Le chef de la diplomatie européenne a dit que la situation ne s’est pas améliorée puisque « depuis juin 2022, à la suite d’un changement de position de l’Espagne au sujet du Sahara occidental, de nouvelles tensions ont fragilisé cette dynamique ». « Les importations provenant d’Espagne ont été de facto suspendues presque totalement. Cela pèse fortement sur l’ensemble de la relation UE-Algérie », a-t-il expliqué. Josep Borrell a assuré que « le blocage actuel n’est dans l’intérêt de personne ». « J’espère que, suite à nos échanges, nous pourrons trouver ensemble au cours des semaines qui viennent des solutions pragmatiques pour sortir de cette situation », a-t-il poursuivi sans en dire davantage.
Les attentes et les espoirs de Bruxelles
Comment voit-il l’avenir entre l’Algérie et l’UE ? Josep Borrell a dit que « pour notre part, nous souhaitons en effet développer nos relations avec l’Algérie sur le terrain économique, non seulement comme fournisseur de gaz mais pour préparer ensemble l’avenir, en privilégiant en particulier les investissements dans le secteur des énergies renouvelables ». « L’Algérie dispose d’un énorme potentiel dans ce domaine encore peu exploité aujourd’hui. Au-delà, l’expertise technique européenne pourrait aider l’Algérie à diversifier son économie et accroître ses exportations non énergétiques vers l’UE », a-t-il assuré.
Dans son long compte-rendu, le chef de la diplomatie européenne a indiqué que lui et ses interlocuteurs algériens ont discuté également des migrations. Les deux parties ont convenu de poursuivre leurs échanges au sujet d’une coopération en ce qui concerne la gestion des frontières et les retours volontaires d’Algérie vers l’Afrique subsaharienne. Dans le domaine de la coopération judiciaire et policière, il fait état d’une décision d’ « accélérer les négociations en cours pour un accord avec Eurojust et un ‘’working arrangement’’ avec Europol, afin notamment d’aider l’Algérie à recouvrer les « biens mal acquis », dans le cadre des actions en cours dans le pays contre la corruption ».

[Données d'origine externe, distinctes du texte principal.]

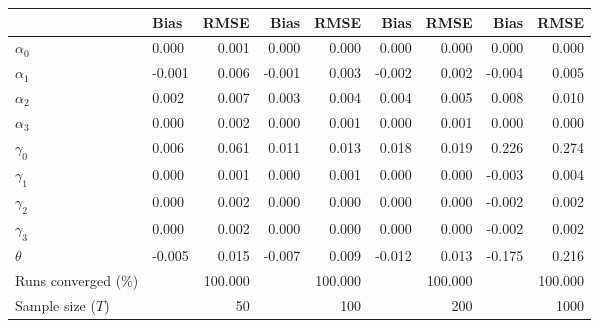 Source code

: 
\begin{tabular}[t]{llrrrrrrr}
\toprule
  & Bias & RMSE & Bias & RMSE & Bias & RMSE & Bias & RMSE\\
\midrule
$\alpha_{0}$ & 0.000 & 0.001 & 0.000 & 0.000 & 0.000 & 0.000 & 0.000 & 0.000\\
$\alpha_{1}$ & -0.001 & 0.006 & -0.001 & 0.003 & -0.002 & 0.002 & -0.004 & 0.005\\
$\alpha_{2}$ & 0.002 & 0.007 & 0.003 & 0.004 & 0.004 & 0.005 & 0.008 & 0.010\\
$\alpha_{3}$ & 0.000 & 0.002 & 0.000 & 0.001 & 0.000 & 0.001 & 0.000 & 0.000\\
$\gamma_{0}$ & 0.006 & 0.061 & 0.011 & 0.013 & 0.018 & 0.019 & 0.226 & 0.274\\
$\gamma_{1}$ & 0.000 & 0.001 & 0.000 & 0.001 & 0.000 & 0.000 & -0.003 & 0.004\\
$\gamma_{2}$ & 0.000 & 0.002 & 0.000 & 0.000 & 0.000 & 0.000 & -0.002 & 0.002\\
$\gamma_{3}$ & 0.000 & 0.002 & 0.000 & 0.000 & 0.000 & 0.000 & -0.002 & 0.002\\
$\theta$ & -0.005 & 0.015 & -0.007 & 0.009 & -0.012 & 0.013 & -0.175 & 0.216\\
Runs converged (\%) &  & 100.000 &  & 100.000 &  & 100.000 &  & 100.000\\
Sample size ($T$) &  & 50 &  & 100 &  & 200 &  & 1000\\
\bottomrule
\end{tabular}
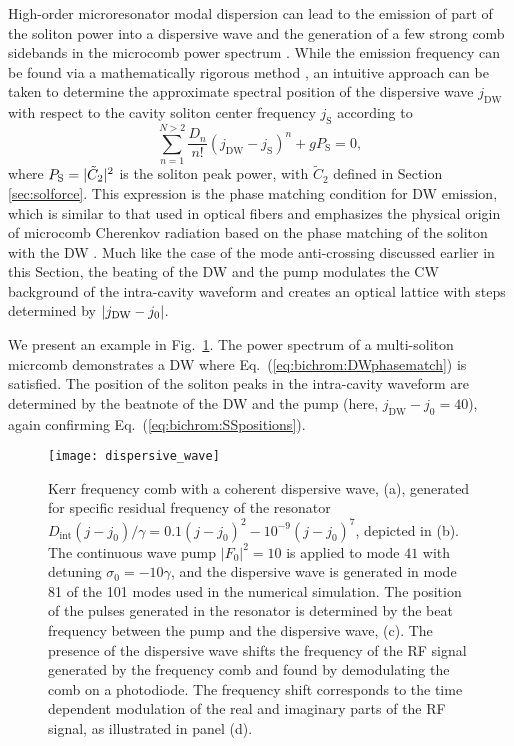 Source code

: High-order microresonator modal dispersion can lead to the emission of part of the soliton power into a dispersive wave and the generation of a few strong comb sidebands in the microcomb power spectrum \cite{milian2014soliton, taheri2016highorderdisp}. While the emission frequency can be found via a mathematically rigorous method \cite{milian2014soliton}, an intuitive approach can be taken to determine the approximate spectral position of the dispersive wave $j_\mathrm{DW}$ with respect to the cavity soliton center frequency $j_\mathrm{S}$ according to
%
\begin{equation}\label{eq:bichrom:DWphasematch}
\sum_{n = 1}^{N>2} \frac{D_n}{n!}(j_\mathrm{DW}-j_\mathrm{S})^n + g P_\mathrm{S} = 0,
\end{equation}
%
where $P_\mathrm{S} = \lvert\tilde{C}_2\rvert^2$ is the soliton peak power, with $\tilde{C}_2$ defined in Section \ref{sec:solforce}. This expression is the phase matching condition for DW emission, which is similar to that used in optical fibers \cite{agrawal2013NLfiber} and emphasizes the physical origin of microcomb Cherenkov radiation based on the phase matching of the soliton with the DW \cite{akhmediev1995cherenkov}. Much like the case of the mode anti-crossing discussed earlier in this Section, the beating of the DW and the pump modulates the CW background of the intra-cavity waveform and creates an optical lattice with steps determined by $\lvert j_\mathrm{DW}-j_0\rvert$.

We present an example in Fig.~\ref{fig:DW}. The power spectrum of a multi-soliton micrcomb demonstrates a DW where Eq.~(\ref{eq:bichrom:DWphasematch}) is satisfied. The position of the soliton peaks in the intra-cavity waveform are determined by the beatnote of the DW and the pump (here, $j_\mathrm{DW}-j_0 = 40$), again confirming Eq.~(\ref{eq:bichrom:SSpositions}).

%
\begin{figure}[tb]
  \centering
  \texttt{[image: dispersive\_wave]}
\caption{ \small Kerr frequency comb with a coherent dispersive wave, (a), generated for specific residual frequency of the resonator $D_\mathrm{int}(j-j_0)/\gamma=0.1(j - j_0)^2 - 10^{-9}(j - j_0)^7$, depicted in (b). The continuous wave pump $|F_0|^2=10$ is applied to mode $41$ with detuning $\sigma_0 = -10 \gamma$, and the dispersive wave is generated in mode 81 of the 101 modes used in the numerical simulation. The position of the pulses generated in the resonator is determined by the beat frequency between the pump and the dispersive wave, (c). The presence of the dispersive wave shifts the frequency of the RF signal generated by the frequency comb and found by demodulating the comb on a photodiode. The frequency shift corresponds to the time dependent modulation of the real and imaginary parts of the RF signal, as illustrated in panel (d).
} \label{fig:DW}
\end{figure}
%


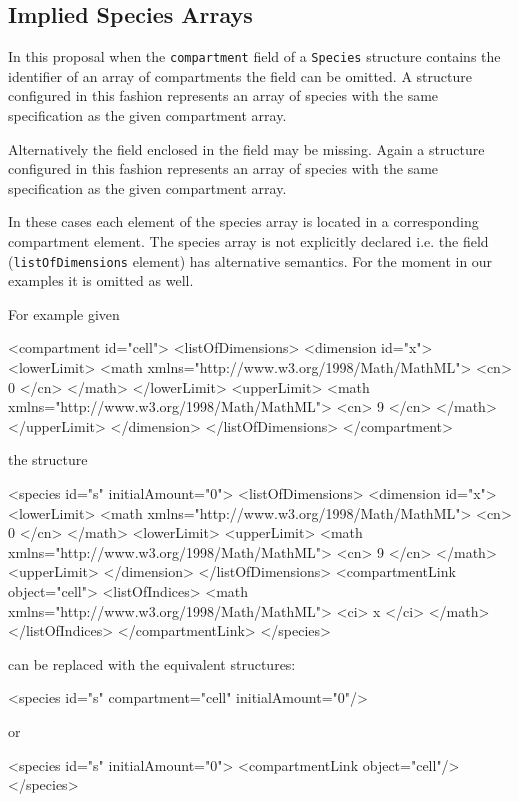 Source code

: \documentclass{cekarticle}
\begin{document}
\subsection{Implied Species Arrays}
\label{sec:impliedarrays}

In this proposal when the \texttt{compartment} field of a
\texttt{Species} structure contains the identifier of an array of
compartments the  field can be omitted.
A structure configured in this fashion
represents an array of species with the same specification as the
given compartment array.

Alternatively the  field enclosed in the  field
may be missing.  Again a structure configured in this fashion
represents an array of species with the same specification as the
given compartment array.

In these cases each element of the species array is
located in a corresponding compartment element.  The species array
is not explicitly declared i.e. the  field (\texttt{listOfDimensions} element)
has alternative semantics.  For the moment in our examples it is omitted as well.

For example given
\begin{example}
<compartment id="cell">
    <listOfDimensions>
         <dimension id="x">
             <lowerLimit>
                 <math xmlns="http://www.w3.org/1998/Math/MathML">
                     <cn> 0 </cn>
                 </math>
             </lowerLimit>
             <upperLimit>
                 <math xmlns="http://www.w3.org/1998/Math/MathML">
                     <cn> 9 </cn>
                 </math>
             </upperLimit>
         </dimension>
    </listOfDimensions>
</compartment>
\end{example}
the structure
\begin{example}
<species id="s" initialAmount="0">
    <listOfDimensions>
        <dimension id="x">
            <lowerLimit>
                <math xmlns="http://www.w3.org/1998/Math/MathML">
                    <cn> 0 </cn>
                </math>
            <lowerLimit>
            <upperLimit>
                <math xmlns="http://www.w3.org/1998/Math/MathML">
                    <cn> 9 </cn>
                </math>
            <upperLimit>
        </dimension>
    </listOfDimensions>
    <compartmentLink object="cell">
        <listOfIndices>
            <math xmlns="http://www.w3.org/1998/Math/MathML">
                <ci> x </ci>
            </math>
        </listOfIndices>
    </compartmentLink>
</species>
\end{example}
can be replaced with the equivalent structures:
\begin{example}
<species id="s" compartment="cell" initialAmount="0"/>
\end{example}
or
\begin{example}
<species id="s" initialAmount="0">
    <compartmentLink object="cell"/>
</species>
\end{example}
\end{document}
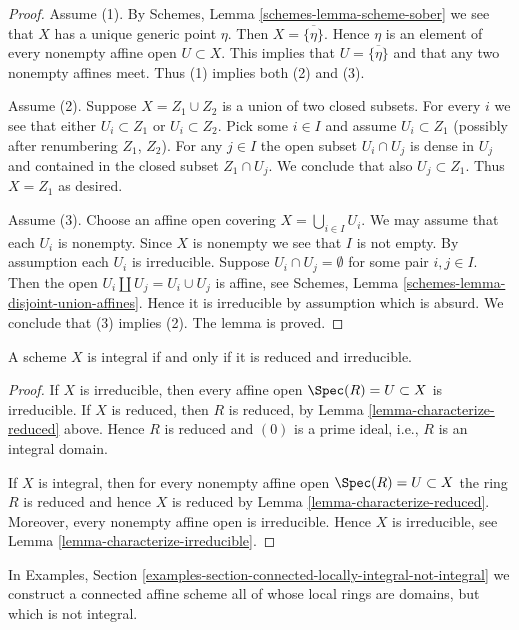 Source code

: \begin{proof}
Assume (1). By Schemes, Lemma \ref{schemes-lemma-scheme-sober}
we see that $X$ has a unique generic point $\eta$. Then
$X = \overline{\{\eta\}}$. Hence $\eta$ is an element of
every nonempty affine open $U \subset X$. This implies
that $U = \overline{\{\eta\}}$ and that any two nonempty affines
meet. Thus (1) implies both (2) and (3).

\medskip\noindent
Assume (2). Suppose $X = Z_1 \cup Z_2$ is a union of two closed subsets.
For every $i$ we see that either $U_i \subset Z_1$ or $U_i \subset Z_2$.
Pick some $i \in I$ and assume $U_i \subset Z_1$ (possibly after renumbering
$Z_1$, $Z_2$). For any $j \in I$ the open subset $U_i \cap U_j$ is dense in
$U_j$ and contained in the closed subset $Z_1 \cap U_j$. We conclude that
also $U_j \subset Z_1$. Thus $X = Z_1$ as desired.

\medskip\noindent
Assume (3). Choose an affine open covering $X = \bigcup_{i \in I} U_i$.
We may assume that each $U_i$ is nonempty.
Since $X$ is nonempty we see that $I$ is not empty.
By assumption each $U_i$ is irreducible.
Suppose $U_i \cap U_j = \emptyset$ for some pair $i, j \in I$.
Then the open $U_i \coprod  U_j = U_i \cup U_j$ is affine, see
Schemes, Lemma \ref{schemes-lemma-disjoint-union-affines}.
Hence it is irreducible by assumption which is absurd. We conclude that (3)
implies (2). The lemma is proved.
\end{proof}

\begin{lemma}
\label{lemma-characterize-integral}
A scheme $X$ is integral if and only if it is reduced and irreducible.
\end{lemma}

\begin{proof}
If $X$ is irreducible, then every affine open $\Spec(R) = U \subset X$
is irreducible. If $X$ is reduced, then $R$ is reduced, by
Lemma \ref{lemma-characterize-reduced} above. Hence $R$ is reduced
and $(0)$ is a prime ideal, i.e., $R$ is an integral domain.

\medskip\noindent
If $X$ is integral, then for every nonempty affine open
$\Spec(R) = U \subset X$ the ring $R$ is reduced
and hence $X$ is reduced by Lemma \ref{lemma-characterize-reduced}.
Moreover, every nonempty affine open is irreducible.
Hence $X$ is irreducible, see Lemma \ref{lemma-characterize-irreducible}.
\end{proof}

\noindent
In Examples, Section
\ref{examples-section-connected-locally-integral-not-integral}
we construct a connected affine scheme all of whose local rings are domains,
but which is not integral.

Les deux parties ont également échangé de façon approfondie au sujet de la situation au Sahel, voisin de l’Algérie. Josep Borrell a rappelé qu’au Mali, l’Algérie joue en effet un rôle important du fait qu’elle est garante de l’accord d’Alger de 2015 et qu’elle est chef de file de la médiation internationale qui comprend aussi l’UE et les pays voisins. Il fera néanmoins remarquer que « cet accord est aujourd’hui mis en difficulté par le regain de tension entre Bamako et les mouvements du Nord ». « J’ai fait part au président algérien, à la fois de notre préoccupation face au développement du terrorisme au Sahel et dans le Golfe de Guinée et de notre inquiétude face à l’implication croissante (…) de Wagner dans la région. Nous avons convenu de relancer le Dialogue de haut niveau UE-Algérie en matière de sécurité. Les premières réunions se tiendront avant la fin de l’année », a-t-il fait savoir. Au sujet de la situation en Tunisie, de plus en plus préoccupante, l’ancien MAE espagnol a dit avoir demandé à ses interlocuteurs « de peser auprès des autorités tunisiennes en faveur d’un accord avec le Fonds Monétaire International qui conditionne également l’aide européenne à ce pays ».